RATOS
- PERIGO PARA A HUMANIDADE
A convivência entre humanos e roedores sinantrópicos, teve início
provavelmente desde que o homem começou a estocar suprimentos. O
crescimento da população humana, a sua expansão por toda a terra, a
produção, o transporte e armazenamento de alimentos em grandes quantidades
geraram as condições necessárias para que ratos e camundongos se tornassem
pragas em todo o mundo. Os ratos causam grandes prejuízos na produção de
alimentos, desde o plantio até sua estocagem, quer nas residências, quer
nos armazéns. Isso ocorre pelo que consomem, pela contaminação que
fazem através das fezes, urina, pêlos, secreções e cadáveres, e também
pelos danos causados às embalagens, roendo-as. Os roedores também são
transmissores de várias doenças como leptospirose, peste bubônica, tifo,
salmoneloses e algumas viroses, inclusive o
hantavirus.
A INSECT CONTROL faz o controle efetivo desta praga através da
utilização de uma série de instruções e medidas que terão de ser
aplicadas, como o uso correto da educação sanitária e de adequadas
técnicas de estocagem de alimentos, como também o destino adequado dos
refugos humanos, animais e de todo o lixo, além de medidas que
impeçam a invasão dos ratos no ambiente.
PRINCIPAIS ESPÉCIES DE RATOS NO
BRASIL
Designação comum aos mamíferos roedores, miomorfos, das famílias
dos murídeos e cricetídeos, que apresentam os molares com a fórmula 3/3.
Os molares nunca param de crescer, obrigando os ratos a desgastarem os
molares roendo objetos duros. Os ratos pertencem à classe dos mamíferos,
Ordem Rodentia, que contém mais de 3.000
espécies.
RATAZANA OU RATO DE ESGOTO - Rattus norvegicus - Habita o
solo (terrestre) com característica extradomiciliar. Dotado de habilidades
para escavar, nadar e roer, podendo girar em torno de seu ninho até 40
metros. Abriga tocas e galerias no subsolo, na beira de rios,
córregos e lixões. Come até 30 gramas por dia de lixo orgânico, cereais,
raízes e consome água até 30 ml por dia.
É um mamífero roedor, da família dos murídeos - Rattus norvegious
(Berk.), cosmopolita, mais comum na região litorânea do Brasil. Dorso
cinzento-amarelado, ventre mais claro, queixo e garganta brancos. Mede
cerca de 20 cm de cabeça e corpo, e 18 cm de cauda. Começa a procriar com
três a quatro meses, pare de quatro a cinco vezes por ano, de cinco a 15
filhotes, e o período de gestação é de 21 dias. Pesa, em média, de 250 a
400 g. É onívoro, de hábitos semi-aquáticos, prefere viver em locais com
cursos de água, pântanos, esgotos, etc., e cava galerias no solo. Também
conhecido como: ratona, rato-de-esgoto, rabo-de-couro,
arganaz.
RATO DE TELHADO OU RATO PRETO - Rattus rattus - Habita
acima do solo, com características intra e extradomiciliar. Dotado de
habilidades para escalar, equilibrar-se e roer podendo explorar em torno
de seu ninho até 60 metros. Habita o forro das casas, depósitos e
armazéns. Costuma ser encontrado nas proximidades de áreas portuárias.

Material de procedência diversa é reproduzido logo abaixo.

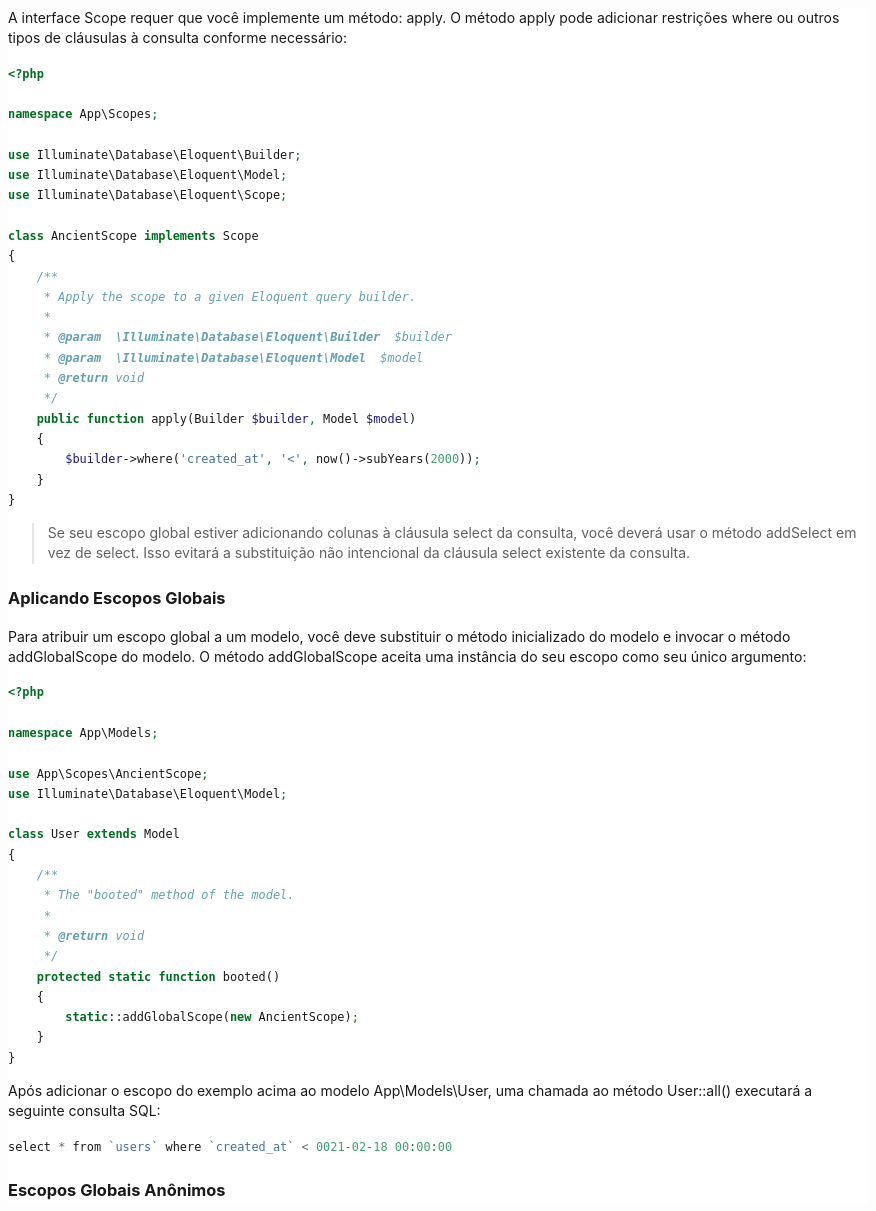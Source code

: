 A interface Scope requer que você implemente um método: apply. O método apply pode adicionar restrições where ou outros tipos de cláusulas à consulta conforme necessário:

``` php
<?php
 
namespace App\Scopes;
 
use Illuminate\Database\Eloquent\Builder;
use Illuminate\Database\Eloquent\Model;
use Illuminate\Database\Eloquent\Scope;
 
class AncientScope implements Scope
{
    /**
     * Apply the scope to a given Eloquent query builder.
     *
     * @param  \Illuminate\Database\Eloquent\Builder  $builder
     * @param  \Illuminate\Database\Eloquent\Model  $model
     * @return void
     */
    public function apply(Builder $builder, Model $model)
    {
        $builder->where('created_at', '<', now()->subYears(2000));
    }
}
```
> Se seu escopo global estiver adicionando colunas à cláusula select da consulta, você deverá usar o método addSelect em vez de select. Isso evitará a substituição não intencional da cláusula select existente da consulta.

### Aplicando Escopos Globais
Para atribuir um escopo global a um modelo, você deve substituir o método inicializado do modelo e invocar o método addGlobalScope do modelo. O método addGlobalScope aceita uma instância do seu escopo como seu único argumento:
``` php
<?php
 
namespace App\Models;
 
use App\Scopes\AncientScope;
use Illuminate\Database\Eloquent\Model;
 
class User extends Model
{
    /**
     * The "booted" method of the model.
     *
     * @return void
     */
    protected static function booted()
    {
        static::addGlobalScope(new AncientScope);
    }
}
```
Após adicionar o escopo do exemplo acima ao modelo App\Models\User, uma chamada ao método User::all() executará a seguinte consulta SQL:
``` php
select * from `users` where `created_at` < 0021-02-18 00:00:00
```
### Escopos Globais Anônimos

Come até 30 gramas por dia de legumes, frutas, cereais, raízes e pequenos
insetos e consome água até 30 ml por dia.
É
um mamífero roedor, da família dos murídeos (Rattus r. rattus (1.)),
cosmopolita, de dorso preto-brilhante, ventre mais claro, com
aproximadamente 190 mm de cabeça e corpo, e 260 mm de cauda. Pare três a
quatro vezes por ano, de três a quatro filhos de cada vez. Freqüenta
habitações humanas e prefere viver em lugares secos. Também conhecido
como: rato-de-casa, rato-caseiro, gabiru. Pl.:
ratos-pretos.
CAMUNDONGOS - Mus musculus - Habita o solo e também
partes superiores, com característica intradomiciliar. Dotado de
habilidades como escalar e roer pode explorar em torno de seu ninho até 9
metros. Constrói o ninho em móveis, despensas, gabinetes de cozinha e
qualquer orifício capaz de acomodá-lo. Come até 3 gramas por dia de
cereais, pão, queijo e seu consumo de água é inexpressivo.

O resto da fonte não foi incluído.